HOW TO COMPLETE THIS TASK → Your answer should hold every line of the records below that contains the string "more".

GIVEN DATA →
[Start of section]

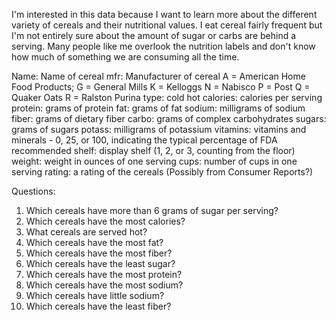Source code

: I'm interested in this data because I want to learn more about the different variety of cereals and their nutritional values. I eat cereal fairly frequent but I'm not entirely sure about the amount of sugar or carbs are behind a serving. Many people like me overlook the nutrition labels and don't know how much of something we are consuming all the time.  


Name: Name of cereal
mfr: Manufacturer of cereal
A = American Home Food Products;
G = General Mills
K = Kelloggs
N = Nabisco
P = Post
Q = Quaker Oats
R = Ralston Purina
type:
cold
hot
calories: calories per serving
protein: grams of protein
fat: grams of fat
sodium: milligrams of sodium
fiber: grams of dietary fiber
carbo: grams of complex carbohydrates
sugars: grams of sugars
potass: milligrams of potassium
vitamins: vitamins and minerals - 0, 25, or 100, indicating the typical percentage of FDA recommended
shelf: display shelf (1, 2, or 3, counting from the floor)
weight: weight in ounces of one serving
cups: number of cups in one serving
rating: a rating of the cereals (Possibly from Consumer Reports?)


Questions:
1) Which cereals have more than 6 grams of sugar per serving?
2) Which cereals have the most calories?
3) What cereals are served hot?
4) Which cereals have the most fat?
5) Which cereals have the most fiber?
6) Which cereals have the least sugar?
7) Which cereals have the most protein?
8) Which cereals have the most sodium?
9) Which cereals have little sodium?
10) Which cereals have the least fiber?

[End of section]

RESULT OF THE EXERCISE →
: I'm interested in this data because I want to learn more about the different variety of cereals and their nutritional values. I eat cereal fairly frequent but I'm not entirely sure about the amount of sugar or carbs are behind a serving. Many people like me overlook the nutrition labels and don't know how much of something we are consuming all the time.  
1) Which cereals have more than 6 grams of sugar per serving?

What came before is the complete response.